I have a Java program doing some IO that's about 2x slower than the corresponding C code and would like help optimizing the Java version. The C version goes in an average of 64 seconds and the Java in about 127, not counting the time for the JVM to load and start. The task is to read many (~6000) small text files from a given directory. The salient part of the Java code is:
The text files look like: AREA_NAME_GOES_HERE 40.67281150817,22.93920917511 40.23754310607,22.93920917511 40.23754310607,22.50393657684 40.67281150817,22.50393657684 END In case it matters, I'm using Java version "Classic VM (build JDK-1.2-V, native threads)" and Borland's freebie C++ compiler version 5.5 on Win 2000 with plenty of memory (224). To get consistent runtimes, I'm testing each just after a reboot to insure they're not penalized by other stuff running or benefiting from files cached in memory. Suggestions...?

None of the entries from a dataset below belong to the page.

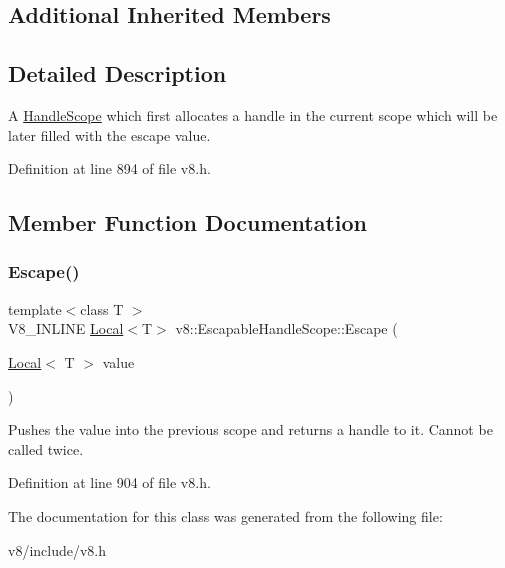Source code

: \subsection*{Additional Inherited Members}


\subsection{Detailed Description}
A \mbox{\hyperlink{classv8_1_1HandleScope}{Handle\+Scope}} which first allocates a handle in the current scope which will be later filled with the escape value. 

Definition at line 894 of file v8.\+h.



\subsection{Member Function Documentation}
\mbox{\label{classv8_1_1EscapableHandleScope_afdf0d3850978f65d1a827f78b3a2b6fd}} 
\subsubsection{\texorpdfstring{Escape()}{Escape()}}
{\footnotesize\ttfamily template$<$class T $>$ \\
V8\+\_\+\+I\+N\+L\+I\+NE \mbox{\hyperlink{classv8_1_1Local}{Local}}$<$T$>$ v8\+::\+Escapable\+Handle\+Scope\+::\+Escape (\begin{DoxyParamCaption}\item[{\mbox{\hyperlink{classv8_1_1Local}{Local}}$<$ T $>$}]{value }\end{DoxyParamCaption})\hspace{0.3cm}{\ttfamily [inline]}}

Pushes the value into the previous scope and returns a handle to it. Cannot be called twice. 

Definition at line 904 of file v8.\+h.



The documentation for this class was generated from the following file\+:\begin{DoxyCompactItemize}
\item 
v8/include/v8.\+h\end{DoxyCompactItemize}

I would start by making it multi threaded. Maybe ten threads running at once. There is a lot of time sucked up with opening a file. Next, rather than using the StringTokenizer stuff, I would use the much faster String.indexOf(','); Next, string comparison stuff is pretty slow. For Java as well as C. I hate while loops that contain a lot of stuff. And I hate seeing code duplicated outside of the loop for initialization. Closing your buffered reader will close all the other file stuff. try this:
Thanks for the suggestions and code, Sherrif. The leaner string / parsing stuff whittled a little off the time -- down to an average of 124 from 127 seconds. I'll have a go at multi-threading. Should be interesting; haven't done threads in Java yet -- good chance to explore that area.

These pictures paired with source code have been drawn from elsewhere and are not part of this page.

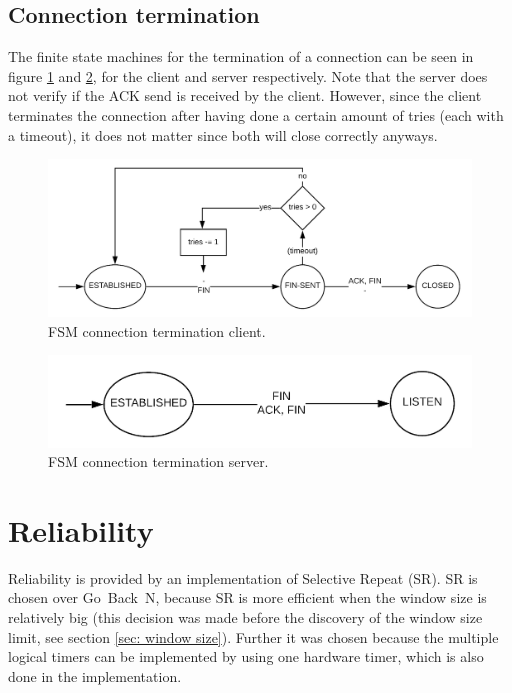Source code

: \documentclass[a4paper]{article}
\begin{document}
	\subsection{Connection termination}
	The finite state machines for the termination of a connection can be seen in figure \ref{fig: phase 3 client} and \ref{fig: phase 3 server}, for the client and server respectively. Note that the server does not verify if the ACK send is received by the client. However, since the client terminates the connection after having done a certain amount of tries (each with a timeout), it does not matter since both will close correctly anyways.
	\begin{figure}[h]
		\centering
		\includegraphics[width = \textwidth]{phase3_client.png}
		\caption{FSM connection termination client.}
		\label{fig: phase 3 client}
	\end{figure}
	\begin{figure}[h]
		\centering
		\includegraphics[width = .7\textwidth]{phase3_server.png}
		\caption{FSM connection termination server.}
		\label{fig: phase 3 server}
	\end{figure}

\section{Reliability}
Reliability is provided by an implementation of Selective Repeat (SR). SR is chosen over Go~Back~N, because SR is more efficient when the window size is relatively big (this decision was made before the discovery of the window size limit, see section \ref{sec: window size}). Further it was chosen because the multiple logical timers can be implemented by using one hardware timer, which is also done in the implementation.
\end{document}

I'm using Java version "Classic VM (build JDK-1.2-V, native threads)" and Borland's freebie C++ compiler version 5.5 on Win 2000 with plenty of memory (224). The first (crude) whack at a multi-threaded loader has shaved some more off the time. It's down to ~93 seconds from ~124 using 10 threads. Now that I understand the basics, I'm going to refactor my initial implementation to clean up the architecture and hopefully further reduce the time. I'll report back on that in a day or so.
So is your VM the Sun VM? I suspect that the VM could do a bit more optimizing with I/O stuff. I suppose that increasing the buffer size won't make much difference since the file sizes are already so small?
Uh, dunno. How can I tell? java -version just says: java version "1.2" Classic VM (build JDK-1.2-V, native threads) Can you recommend where I can get a better VM? Yeah, bigger buffer definitely seems unlikely to help. Most files are just 6 lines long.
I loaded jdk 1.3 and that made a big difference. Between this change and the others (multiple threads, simpler string stuff) the Java code is down to the same runtime as the (unoptimized) C version. This is probably good enough for our purposes. Thanks for all the helpful suggestions!
I would guess that the C code doesn't use two byte characters, nor String objects. For this kind of task, converting bytes into chars and creating multiple String objects both impose significant overheads. Once again (see the 'speed of Integer' thread), Java provides you with the ability to get maximum speed, but to do so your code ends up looking very similar to the C code. It depends one whether the speed is more important than using good object-oriented coding.